I have received hundreds of tables in PostgreSQL with identical structure and each containing similar data of a different day, so that the table name is the date of the data.

I would like to Union them all into a single table but without losing that very critical information that is the date of the data. I guess that I should somehow use information_schema.tables and make use of PL/pgsql which I don't know and therefore should learn, but to be honest this seems to be a big effort for a one-shot operation.
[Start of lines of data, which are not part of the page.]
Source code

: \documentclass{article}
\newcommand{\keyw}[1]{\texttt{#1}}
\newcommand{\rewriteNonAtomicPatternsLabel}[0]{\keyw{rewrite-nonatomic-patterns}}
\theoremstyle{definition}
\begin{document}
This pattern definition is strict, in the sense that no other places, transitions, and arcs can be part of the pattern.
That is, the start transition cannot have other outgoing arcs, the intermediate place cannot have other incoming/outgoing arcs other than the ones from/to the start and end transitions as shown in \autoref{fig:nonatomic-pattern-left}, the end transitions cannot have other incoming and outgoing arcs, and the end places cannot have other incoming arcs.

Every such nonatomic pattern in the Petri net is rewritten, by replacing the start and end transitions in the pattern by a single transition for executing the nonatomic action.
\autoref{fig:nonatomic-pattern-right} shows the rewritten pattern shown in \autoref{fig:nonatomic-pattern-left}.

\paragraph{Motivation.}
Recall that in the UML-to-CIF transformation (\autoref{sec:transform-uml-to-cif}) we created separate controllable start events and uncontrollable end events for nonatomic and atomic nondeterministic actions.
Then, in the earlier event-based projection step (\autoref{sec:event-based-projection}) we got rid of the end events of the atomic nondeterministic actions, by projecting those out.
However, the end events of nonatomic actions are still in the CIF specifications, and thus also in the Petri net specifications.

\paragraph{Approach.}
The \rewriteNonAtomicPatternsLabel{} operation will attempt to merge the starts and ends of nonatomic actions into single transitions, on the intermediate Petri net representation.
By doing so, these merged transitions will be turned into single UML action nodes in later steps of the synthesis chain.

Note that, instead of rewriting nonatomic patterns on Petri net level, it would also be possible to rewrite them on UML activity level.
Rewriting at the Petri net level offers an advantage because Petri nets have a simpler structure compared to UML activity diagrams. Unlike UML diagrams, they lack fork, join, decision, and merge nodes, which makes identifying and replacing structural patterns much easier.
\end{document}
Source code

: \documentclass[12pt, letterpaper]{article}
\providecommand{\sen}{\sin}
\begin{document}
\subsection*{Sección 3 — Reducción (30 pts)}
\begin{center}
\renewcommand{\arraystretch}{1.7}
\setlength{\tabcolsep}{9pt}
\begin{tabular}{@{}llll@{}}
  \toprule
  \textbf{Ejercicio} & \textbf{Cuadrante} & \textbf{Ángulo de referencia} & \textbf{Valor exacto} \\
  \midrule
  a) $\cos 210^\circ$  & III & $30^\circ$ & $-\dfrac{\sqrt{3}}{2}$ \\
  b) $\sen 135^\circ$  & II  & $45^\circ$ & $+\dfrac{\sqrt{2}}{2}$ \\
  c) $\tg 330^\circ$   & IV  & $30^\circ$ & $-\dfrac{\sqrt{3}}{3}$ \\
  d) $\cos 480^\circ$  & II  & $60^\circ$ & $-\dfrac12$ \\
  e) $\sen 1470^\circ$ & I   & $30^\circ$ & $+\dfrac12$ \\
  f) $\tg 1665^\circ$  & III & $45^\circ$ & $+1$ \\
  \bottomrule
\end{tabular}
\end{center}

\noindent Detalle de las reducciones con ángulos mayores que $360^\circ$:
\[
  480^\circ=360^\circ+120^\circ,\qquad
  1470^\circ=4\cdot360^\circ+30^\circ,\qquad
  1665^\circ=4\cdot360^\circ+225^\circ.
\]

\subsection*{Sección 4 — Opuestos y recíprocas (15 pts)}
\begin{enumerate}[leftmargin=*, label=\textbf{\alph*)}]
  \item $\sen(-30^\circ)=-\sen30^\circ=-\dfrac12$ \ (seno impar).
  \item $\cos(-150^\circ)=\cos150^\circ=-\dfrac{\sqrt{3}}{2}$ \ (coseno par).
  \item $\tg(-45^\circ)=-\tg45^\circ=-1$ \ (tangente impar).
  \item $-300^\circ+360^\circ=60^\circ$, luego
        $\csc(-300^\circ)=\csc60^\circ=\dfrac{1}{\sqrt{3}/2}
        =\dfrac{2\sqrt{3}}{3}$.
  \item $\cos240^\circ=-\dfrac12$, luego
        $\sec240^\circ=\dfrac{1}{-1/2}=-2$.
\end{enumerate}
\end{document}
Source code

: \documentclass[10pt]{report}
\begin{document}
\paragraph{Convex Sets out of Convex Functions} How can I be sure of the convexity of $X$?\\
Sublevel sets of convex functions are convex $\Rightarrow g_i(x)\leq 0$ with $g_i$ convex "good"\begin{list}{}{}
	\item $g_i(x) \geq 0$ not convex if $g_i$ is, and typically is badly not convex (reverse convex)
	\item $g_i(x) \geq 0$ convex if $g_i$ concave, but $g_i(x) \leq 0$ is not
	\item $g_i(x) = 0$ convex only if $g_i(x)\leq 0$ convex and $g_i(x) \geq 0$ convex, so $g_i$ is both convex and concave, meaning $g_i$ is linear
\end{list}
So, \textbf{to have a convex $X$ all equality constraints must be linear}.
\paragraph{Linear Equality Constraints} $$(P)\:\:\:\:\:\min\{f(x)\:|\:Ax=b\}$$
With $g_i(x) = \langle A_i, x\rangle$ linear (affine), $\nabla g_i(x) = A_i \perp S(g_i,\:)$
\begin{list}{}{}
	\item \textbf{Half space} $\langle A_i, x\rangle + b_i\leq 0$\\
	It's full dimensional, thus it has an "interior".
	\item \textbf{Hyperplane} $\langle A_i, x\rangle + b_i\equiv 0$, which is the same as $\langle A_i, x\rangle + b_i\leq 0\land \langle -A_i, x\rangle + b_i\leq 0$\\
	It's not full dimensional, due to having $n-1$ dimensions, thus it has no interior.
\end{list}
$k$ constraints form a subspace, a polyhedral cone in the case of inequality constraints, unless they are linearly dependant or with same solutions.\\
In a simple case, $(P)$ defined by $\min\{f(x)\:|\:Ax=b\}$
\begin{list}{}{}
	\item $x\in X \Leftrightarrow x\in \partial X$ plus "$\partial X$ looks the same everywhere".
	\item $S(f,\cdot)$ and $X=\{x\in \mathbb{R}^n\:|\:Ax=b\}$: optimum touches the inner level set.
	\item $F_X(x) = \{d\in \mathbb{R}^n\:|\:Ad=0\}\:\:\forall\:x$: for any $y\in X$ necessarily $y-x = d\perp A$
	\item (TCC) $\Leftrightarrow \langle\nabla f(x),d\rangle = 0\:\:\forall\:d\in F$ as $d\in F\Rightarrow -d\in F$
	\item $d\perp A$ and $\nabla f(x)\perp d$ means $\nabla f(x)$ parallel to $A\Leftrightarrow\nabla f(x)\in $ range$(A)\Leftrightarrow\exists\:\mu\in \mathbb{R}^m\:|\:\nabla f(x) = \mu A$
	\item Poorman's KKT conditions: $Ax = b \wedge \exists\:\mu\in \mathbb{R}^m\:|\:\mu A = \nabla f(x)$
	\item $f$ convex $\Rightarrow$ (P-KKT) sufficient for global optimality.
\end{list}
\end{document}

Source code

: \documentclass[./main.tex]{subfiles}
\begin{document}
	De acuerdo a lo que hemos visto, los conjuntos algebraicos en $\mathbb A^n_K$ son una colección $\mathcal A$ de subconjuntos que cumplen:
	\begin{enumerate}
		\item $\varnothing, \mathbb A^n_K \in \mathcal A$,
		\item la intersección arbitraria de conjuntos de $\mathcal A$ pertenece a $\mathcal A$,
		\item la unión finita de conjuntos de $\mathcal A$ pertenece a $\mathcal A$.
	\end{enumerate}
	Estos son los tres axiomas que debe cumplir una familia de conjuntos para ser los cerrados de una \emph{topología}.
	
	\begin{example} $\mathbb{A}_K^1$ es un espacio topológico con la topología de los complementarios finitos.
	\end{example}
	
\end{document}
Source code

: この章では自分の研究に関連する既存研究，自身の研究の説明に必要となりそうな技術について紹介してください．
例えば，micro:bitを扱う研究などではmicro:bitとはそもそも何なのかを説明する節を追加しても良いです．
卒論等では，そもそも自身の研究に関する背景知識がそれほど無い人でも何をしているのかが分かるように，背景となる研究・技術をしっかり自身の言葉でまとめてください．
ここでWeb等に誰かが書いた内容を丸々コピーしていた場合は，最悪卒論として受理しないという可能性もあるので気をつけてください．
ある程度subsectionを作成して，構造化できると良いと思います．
So, my question would be:
Is there an easy way to achieve this or what would be the best solution?

Best Answer

If you want to have some magic which does this automatically, you can use a function that dynamically creates a select statement and returns a union of all tables:

create or replace function get_all()
  returns table (data_source text, id integer)
as
$body$
declare
   full_query text := '';
   table_rec  record;
   row_nr     integer := 1;
begin
   for table_rec in select table_name 
                    from information_schema.tables 
                    where table_schema = 'public'     -- adjust here for your schema
                      and table_name like 'table_%'   -- adjust here for your prefix
                    order by table_name
   loop
     if row_nr > 1 then  
        full_query := full_query || ' union all ';
     end if;
     full_query := full_query || ' select '||quote_literal(table_rec.table_name)::text||' as data_source, t.id FROM '||quote_ident(table_rec.table_name)::text||' as t';
     row_nr := row_nr + 1;
   end loop;
   return query execute full_query;
end;
$body$
language plpgsql;

The above function can then be used like this:

select *
from get_all();

And you'll get something like this:

data_source         id
table_2014-07_01    ..
table_2014-07_01    ..
.....
table_2014-07_02    ...
table_2014-07_02    ...

If you want a different value for the "data_source" column, just do some pattern matching/replacing inside the function.

Another option would be to change the function to (re)create a view (instead of directly returning the data). That could make retrieving a bit faster.

You can also (re)create a materialized view using dynamic SQL in order to make the retrieval faster (because the result is then present in a single "table" that can be indexed properly).